Pepe erwachte. Wie immer in letzter Zeit wusste er nicht, wo er sich gerade befand. Verwirrt schaute er um sich und sah seinen Freund Squirrel auf dem Sofa liegen. Neben ihm saß der kleine Scheißer und beugte sich gerade über seinen Papa, der übrigens ziemlich fertig aussah. Vor dem Sofa hockte ein großer schwarzer Kater, der die beiden Eichhörnchen gespannt betrachtete.
GROßER SCHWARZER KATER? In Pepe schrillten sämtliche Alarmglocken. Er war zwar immer ein friedlicher Kater gewesen, aber die anderen Kater, die waren eben nicht so friedlich...

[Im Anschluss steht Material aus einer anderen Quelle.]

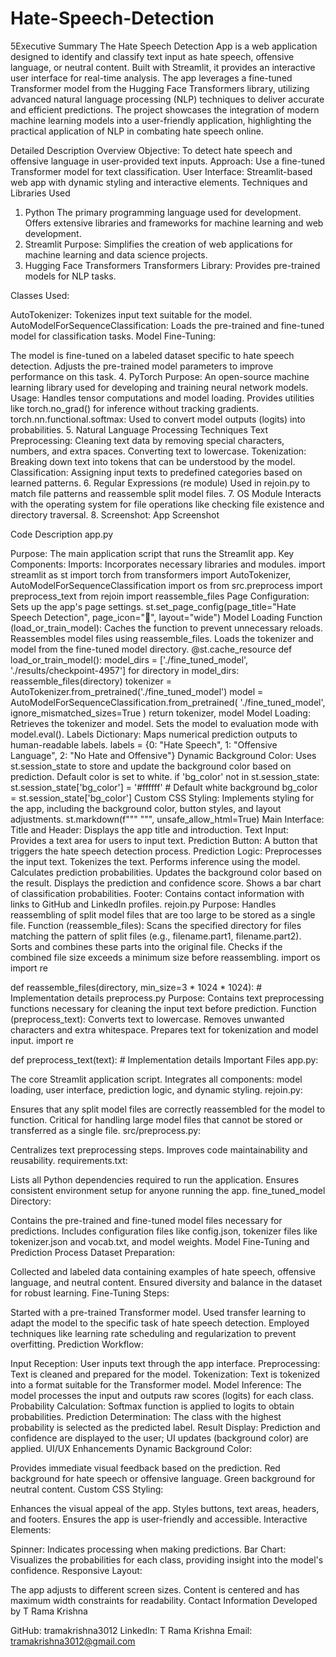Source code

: # Hate-Speech-Detection
5Executive Summary
The Hate Speech Detection App is a web application designed to identify and classify text input as hate speech, offensive language, or neutral content. Built with Streamlit, it provides an interactive user interface for real-time analysis. The app leverages a fine-tuned Transformer model from the Hugging Face Transformers library, utilizing advanced natural language processing (NLP) techniques to deliver accurate and efficient predictions. The project showcases the integration of modern machine learning models into a user-friendly application, highlighting the practical application of NLP in combating hate speech online.

Detailed Description
Overview
Objective: To detect hate speech and offensive language in user-provided text inputs.
Approach: Use a fine-tuned Transformer model for text classification.
User Interface: Streamlit-based web app with dynamic styling and interactive elements.
Techniques and Libraries Used
1. Python
The primary programming language used for development.
Offers extensive libraries and frameworks for machine learning and web development.
2. Streamlit
Purpose: Simplifies the creation of web applications for machine learning and data science projects.
3. Hugging Face Transformers
Transformers Library: Provides pre-trained models for NLP tasks.

Classes Used:

AutoTokenizer: Tokenizes input text suitable for the model.
AutoModelForSequenceClassification: Loads the pre-trained and fine-tuned model for classification tasks.
Model Fine-Tuning:

The model is fine-tuned on a labeled dataset specific to hate speech detection.
Adjusts the pre-trained model parameters to improve performance on this task.
4. PyTorch
Purpose: An open-source machine learning library used for developing and training neural network models.
Usage:
Handles tensor computations and model loading.
Provides utilities like torch.no_grad() for inference without tracking gradients.
torch.nn.functional.softmax: Used to convert model outputs (logits) into probabilities.
5. Natural Language Processing Techniques
Text Preprocessing:
Cleaning text data by removing special characters, numbers, and extra spaces.
Converting text to lowercase.
Tokenization:
Breaking down text into tokens that can be understood by the model.
Classification:
Assigning input texts to predefined categories based on learned patterns.
6. Regular Expressions (re module)
Used in rejoin.py to match file patterns and reassemble split model files.
7. OS Module
Interacts with the operating system for file operations like checking file existence and directory traversal.
8. Screenshot:
App Screenshot

Code Description
app.py

Purpose: The main application script that runs the Streamlit app.
Key Components:
Imports: Incorporates necessary libraries and modules.
import streamlit as st
import torch
from transformers import AutoTokenizer, AutoModelForSequenceClassification
import os
from src.preprocess import preprocess_text
from rejoin import reassemble_files
Page Configuration: Sets up the app's page settings.
st.set_page_config(page_title="Hate Speech Detection", page_icon="📝", layout="wide")
Model Loading Function (load_or_train_model):
Caches the function to prevent unnecessary reloads.
Reassembles model files using reassemble_files.
Loads the tokenizer and model from the fine-tuned model directory.
@st.cache_resource
def load_or_train_model():
    model_dirs = ['./fine_tuned_model', './results/checkpoint-4957']
    for directory in model_dirs:
        reassemble_files(directory)
    tokenizer = AutoTokenizer.from_pretrained('./fine_tuned_model')
    model = AutoModelForSequenceClassification.from_pretrained(
        './fine_tuned_model',
        ignore_mismatched_sizes=True
    )
    return tokenizer, model
Model Loading:
Retrieves the tokenizer and model.
Sets the model to evaluation mode with model.eval().
Labels Dictionary:
Maps numerical prediction outputs to human-readable labels.
labels = {0: "Hate Speech", 1: "Offensive Language", 2: "No Hate and Offensive"}
Dynamic Background Color:
Uses st.session_state to store and update the background color based on prediction.
Default color is set to white.
if 'bg_color' not in st.session_state:
    st.session_state['bg_color'] = '#ffffff'  # Default white background
bg_color = st.session_state['bg_color']
Custom CSS Styling:
Implements styling for the app, including the background color, button styles, and layout adjustments.
st.markdown(f"""
    <style>
    /* CSS styles using {bg_color} */
    </style>
    """, unsafe_allow_html=True)
Main Interface:
Title and Header: Displays the app title and introduction.
Text Input: Provides a text area for users to input text.
Prediction Button: A button that triggers the hate speech detection process.
Prediction Logic:
Preprocesses the input text.
Tokenizes the text.
Performs inference using the model.
Calculates prediction probabilities.
Updates the background color based on the result.
Displays the prediction and confidence score.
Shows a bar chart of classification probabilities.
Footer: Contains contact information with links to GitHub and LinkedIn profiles.
rejoin.py
Purpose: Handles reassembling of split model files that are too large to be stored as a single file.
Function (reassemble_files):
Scans the specified directory for files matching the pattern of split files (e.g., filename.part1, filename.part2).
Sorts and combines these parts into the original file.
Checks if the combined file size exceeds a minimum size before reassembling.
import os
import re

def reassemble_files(directory, min_size=3 * 1024 * 1024):
    # Implementation details
preprocess.py
Purpose: Contains text preprocessing functions necessary for cleaning the input text before prediction.
Function (preprocess_text):
Converts text to lowercase.
Removes unwanted characters and extra whitespace.
Prepares text for tokenization and model input.
import re

def preprocess_text(text):
    # Implementation details
Important Files
app.py:

The core Streamlit application script.
Integrates all components: model loading, user interface, prediction logic, and dynamic styling.
rejoin.py:

Ensures that any split model files are correctly reassembled for the model to function.
Critical for handling large model files that cannot be stored or transferred as a single file.
src/preprocess.py:

Centralizes text preprocessing steps.
Improves code maintainability and reusability.
requirements.txt:

Lists all Python dependencies required to run the application.
Ensures consistent environment setup for anyone running the app.
fine_tuned_model Directory:

Contains the pre-trained and fine-tuned model files necessary for predictions.
Includes configuration files like config.json, tokenizer files like tokenizer.json and vocab.txt, and model weights.
Model Fine-Tuning and Prediction Process
Dataset Preparation:

Collected and labeled data containing examples of hate speech, offensive language, and neutral content.
Ensured diversity and balance in the dataset for robust learning.
Fine-Tuning Steps:

Started with a pre-trained Transformer model.
Used transfer learning to adapt the model to the specific task of hate speech detection.
Employed techniques like learning rate scheduling and regularization to prevent overfitting.
Prediction Workflow:

Input Reception: User inputs text through the app interface.
Preprocessing: Text is cleaned and prepared for the model.
Tokenization: Text is tokenized into a format suitable for the Transformer model.
Model Inference: The model processes the input and outputs raw scores (logits) for each class.
Probability Calculation: Softmax function is applied to logits to obtain probabilities.
Prediction Determination: The class with the highest probability is selected as the predicted label.
Result Display: Prediction and confidence are displayed to the user; UI updates (background color) are applied.
UI/UX Enhancements
Dynamic Background Color:

Provides immediate visual feedback based on the prediction.
Red background for hate speech or offensive language.
Green background for neutral content.
Custom CSS Styling:

Enhances the visual appeal of the app.
Styles buttons, text areas, headers, and footers.
Ensures the app is user-friendly and accessible.
Interactive Elements:

Spinner: Indicates processing when making predictions.
Bar Chart: Visualizes the probabilities for each class, providing insight into the model's confidence.
Responsive Layout:

The app adjusts to different screen sizes.
Content is centered and has maximum width constraints for readability.
Contact Information
Developed by T Rama Krishna

GitHub: tramakrishna3012
LinkedIn: T Rama Krishna
Email: tramakrishna3012@gmail.com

„Aaargg, was hast du hier zu schaffen?“, blaffte er den fremden Kater an und verschluckte sich dabei, denn es war schon lange her, seit er jemanden angeblafft hatte.
„Reg’ dich nicht auf!“, knurrte der schwarze Kater lässig. „Ich hab’ deinen Freund hierhin gebracht. Er scheint ziemlich kalt zu sein…“
Das beruhigte Pepe nun gar nicht. Er ordnete schnell seine steifen Glieder, sprang hinunter von der warmen Fensterbank und hinauf aufs Sofa, wo er seinen Freund mit der Pfote anstupste.

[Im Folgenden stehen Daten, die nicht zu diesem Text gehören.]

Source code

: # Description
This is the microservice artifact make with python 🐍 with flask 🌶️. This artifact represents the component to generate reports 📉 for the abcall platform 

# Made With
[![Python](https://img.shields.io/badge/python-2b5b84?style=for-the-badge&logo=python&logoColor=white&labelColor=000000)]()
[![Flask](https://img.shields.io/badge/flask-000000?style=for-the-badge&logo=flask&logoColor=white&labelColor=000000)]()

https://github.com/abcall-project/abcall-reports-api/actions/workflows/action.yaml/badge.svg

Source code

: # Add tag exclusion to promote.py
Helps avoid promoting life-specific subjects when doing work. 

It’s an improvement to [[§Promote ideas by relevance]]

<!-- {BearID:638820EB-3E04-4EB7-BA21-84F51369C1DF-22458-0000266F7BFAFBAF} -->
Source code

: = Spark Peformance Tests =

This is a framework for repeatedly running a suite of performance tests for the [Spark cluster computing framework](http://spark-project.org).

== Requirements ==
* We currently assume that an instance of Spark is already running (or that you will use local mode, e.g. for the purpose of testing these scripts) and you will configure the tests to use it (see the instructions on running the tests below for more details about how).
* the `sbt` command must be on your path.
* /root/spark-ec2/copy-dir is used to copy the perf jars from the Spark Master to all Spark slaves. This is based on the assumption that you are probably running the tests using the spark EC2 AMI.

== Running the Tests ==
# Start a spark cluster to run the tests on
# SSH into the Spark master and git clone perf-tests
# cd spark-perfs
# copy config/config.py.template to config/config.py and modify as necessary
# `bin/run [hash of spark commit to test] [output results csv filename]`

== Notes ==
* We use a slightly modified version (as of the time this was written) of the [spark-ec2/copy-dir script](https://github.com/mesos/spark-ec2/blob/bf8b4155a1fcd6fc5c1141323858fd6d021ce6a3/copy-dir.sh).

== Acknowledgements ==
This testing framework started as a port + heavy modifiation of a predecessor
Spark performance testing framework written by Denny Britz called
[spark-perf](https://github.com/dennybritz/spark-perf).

Squirrel fühlte sich wirklich ziemlich kalt an. Unterkühlung, meldete Pepes TV–geschultes Gehirn. Warmhalten war angeraten.
„Wir müssen ihn aufwärmen“, rief er. Pepe griff sich den Freund mit beiden Pfoten, legte sich geschwind auf den Rücken und zog Squirrel auf seinen warmen plüschigen Bauch. „Kommt alle her und wärmt ihn! Auch du Cooney, wo auch immer du deinen Staubwedel schwingst!“
Daraufhin erschien Cooney sofort, er sprang geschwind auf das Sofa, streichelte Squirrel sanft mit seinen langen Pfoten, und dabei berührte er auch zärtlich den Kleinen, der auch eng an seinem kalten Papa klebte.

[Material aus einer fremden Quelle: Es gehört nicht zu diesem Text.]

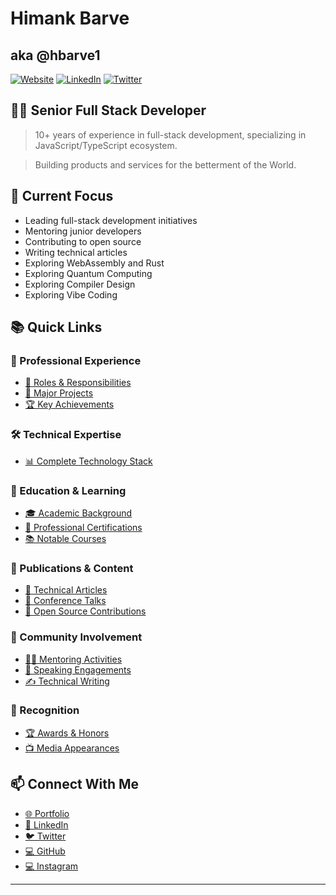 <!-- @format -->

# Himank Barve

## aka @hbarve1

<a href="https://hbarve1.com" target="_blank" rel="noopener noreferrer">![Website](https://img.shields.io/website?label=hbarve1.com&style=for-the-badge&url=https%3A%2F%2Fhbarve1.com)</a>
<a href="https://linkedin.com/in/hbarve1" target="_blank" rel="noopener noreferrer">![LinkedIn](https://img.shields.io/badge/LinkedIn-Connect-blue?style=for-the-badge&logo=linkedin)</a>
<a href="https://twitter.com/hbarve1" target="_blank" rel="noopener noreferrer">![Twitter](https://img.shields.io/badge/Twitter-Follow-blue?style=for-the-badge&logo=twitter)</a>

## 👨‍💻 Senior Full Stack Developer

> 10+ years of experience in full-stack development, specializing in JavaScript/TypeScript ecosystem.

> Building products and services for the betterment of the World.

## 🌟 Current Focus

- Leading full-stack development initiatives
- Mentoring junior developers
- Contributing to open source
- Writing technical articles
- Exploring WebAssembly and Rust
- Exploring Quantum Computing
- Exploring Compiler Design
- Exploring Vibe Coding

## 📚 Quick Links

### 💼 Professional Experience
- [👥 Roles & Responsibilities](content/experience/roles.md)
- [🚀 Major Projects](content/experience/projects/projects.md)
- [🏆 Key Achievements](content/experience/achievements.md)

### 🛠️ Technical Expertise
- [📊 Complete Technology Stack](content/expertise/tech-stack.md)
<!-- - [💻 Programming Languages](content/expertise/languages.md) -->
<!-- - [🔧 Frameworks & Libraries](content/expertise/frameworks.md) -->
<!-- - [🗄️ Databases & Storage](content/expertise/databases.md) -->
<!-- - [☁️ Cloud Platforms](content/expertise/cloud.md) -->
<!-- - [🛠️ Development Tools](content/expertise/tools.md) -->

### 📖 Education & Learning
- [🎓 Academic Background](content/education/degrees.md)
- [📜 Professional Certifications](content/education/certifications.md)
- [📚 Notable Courses](content/education/courses.md)

### 📝 Publications & Content
- [📰 Technical Articles](content/publications/articles.md)
- [🎤 Conference Talks](content/publications/talks.md)
- [🌟 Open Source Contributions](content/publications/opensource.md)

### 🤝 Community Involvement
- [👨‍🏫 Mentoring Activities](content/community/mentoring.md)
- [🎯 Speaking Engagements](content/community/speaking.md)
- [✍️ Technical Writing](content/community/writing.md)

### 🏅 Recognition
- [🏆 Awards & Honors](content/recognition/awards.md)
- [📺 Media Appearances](content/recognition/media.md)


## 📫 Connect With Me

- [🌐 Portfolio](https://hbarve1.com)
- [💼 LinkedIn](https://linkedin.com/in/hbarve1)
- [🐦 Twitter](https://twitter.com/hbarve1)
- [💻 GitHub](https://github.com/hbarve1)
- [💻 Instagram](https://www.instagram.com/hbarve1.official/)

---

<!-- <details>
  <summary>📊 GitHub Stats</summary>
  
  <img align="left" alt="GitHub Stats" src="https://github-readme-stats.vercel.app/api?username=hbarve1&show_icons=true&hide_border=false&title_color=ff652f&icon_color=FFE400&bg_color=09131B&text_color=ffffff&border_color=0c1a25" />
  
  <img align="left" alt="Top Languages" src="https://github-readme-stats.vercel.app/api/top-langs/?username=hbarve1&layout=compact&theme=dark" />
  
  <img src="https://github-profile-trophy.vercel.app/?username=hbarve1&theme=darkhub&no-frame=true&no-bg=true&margin-w=4" />
</details> -->

<!-- Reference
https://github.com/codeSTACKr/codeSTACKr
https://github.com/shorwood/shorwood/blob/main/README.md
-->
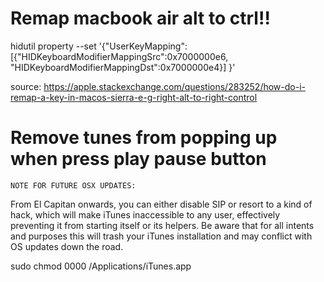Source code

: # Remap macbook air alt to ctrl!!

hidutil property --set '{"UserKeyMapping":
    [{"HIDKeyboardModifierMappingSrc":0x7000000e6,
      "HIDKeyboardModifierMappingDst":0x7000000e4}]
}'

source: https://apple.stackexchange.com/questions/283252/how-do-i-remap-a-key-in-macos-sierra-e-g-right-alt-to-right-control

# Remove tunes from popping up when press play pause button

    NOTE FOR FUTURE OSX UPDATES:

From El Capitan onwards, you can either disable SIP or resort to a kind of hack, which will make iTunes inaccessible to any user, effectively preventing it from starting itself or its helpers. Be aware that for all intents and purposes this will trash your iTunes installation and may conflict with OS updates down the road.

sudo chmod 0000 /Applications/iTunes.app

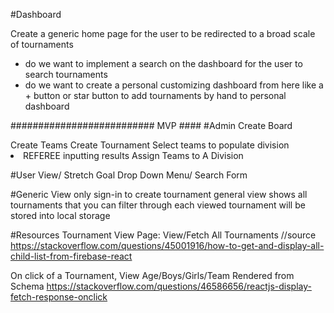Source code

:#Dashboard

Create a generic home page for the user to be redirected to a broad scale of tournaments
- do we want to implement a search on the dashboard for the user to search tournaments
- do we want to create a personal customizing dashboard from here like a + button or star button to add tournaments by hand to personal dashboard


########################## MVP ####
#Admin
Create Board <form>
Create Teams <form>
Create Tournament <form>
Select teams to populate division <li>
REFEREE inputting results <form>
Assign Teams to A Division <form>


#User View/ Stretch Goal
Drop Down Menu/ Search Form

#Generic View
only sign-in to create tournament
general view shows all tournaments that you can filter through
each viewed tournament will be stored into local storage

#Resources
Tournament View Page: View/Fetch All Tournaments
//source https://stackoverflow.com/questions/45001916/how-to-get-and-display-all-child-list-from-firebase-react

On click of a Tournament, View Age/Boys/Girls/Team Rendered from Schema
https://stackoverflow.com/questions/46586656/reactjs-display-fetch-response-onclick

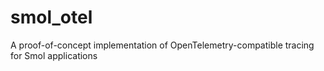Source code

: # smol_otel

A proof-of-concept implementation of OpenTelemetry-compatible tracing for Smol applications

Psycho San traute seinen Augen nicht, was taten die da? Er fühlte sich hin und hergerissen, einerseits verabscheute er solche Vertraulichkeiten, andererseits verspürte er irgendwie das Bedürfnis, sich... Oh Mann, was geschah da mit ihm? Doch dann vergaß er seine Hemmungen und drängte sich knurrend an die letzte ungewärmte Seite des Eichhörnchens – viel Platz war ja nicht mehr – wobei er immer Pepe im Auge behielt, denn der alte Knacker mit den gefährlich aussehenden Tigerstreifen hatte bestimmt einiges drauf...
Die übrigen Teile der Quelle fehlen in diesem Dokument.